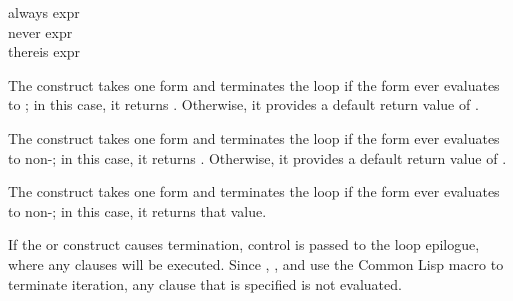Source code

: \begin{defloop}
always expr \\
never expr \\
thereis expr

The  construct takes one form and terminates the loop if
the form ever evaluates to ; in this case, it returns
.  Otherwise, it provides a default return value of .

The  construct takes one form and terminates the loop if
the form ever evaluates to non-; in this case, it returns
.  Otherwise, it provides a default return value of .

The  construct takes one form and terminates the loop if
the form ever evaluates to non-; in this case, it returns
that value.

If the  or  construct causes termination,
control is passed to the loop epilogue, where any 
clauses will be executed.  Since , , and 
 use the Common Lisp macro  to terminate
iteration, any  clause that is specified is not
evaluated.


\end{defloop}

# [Problem requirements]
From the first line to the last, output the data exactly, without the pictures.

# [Answer below]
Source code

: \begin{defloop}
always expr \\
never expr \\
thereis expr

The  construct takes one form and terminates the loop if
the form ever evaluates to ; in this case, it returns
.  Otherwise, it provides a default return value of .

The  construct takes one form and terminates the loop if
the form ever evaluates to non-; in this case, it returns
.  Otherwise, it provides a default return value of .

The  construct takes one form and terminates the loop if
the form ever evaluates to non-; in this case, it returns
that value.

If the  or  construct causes termination,
control is passed to the loop epilogue, where any 
clauses will be executed.  Since , , and 
 use the Common Lisp macro  to terminate
iteration, any  clause that is specified is not
evaluated.


\end{defloop}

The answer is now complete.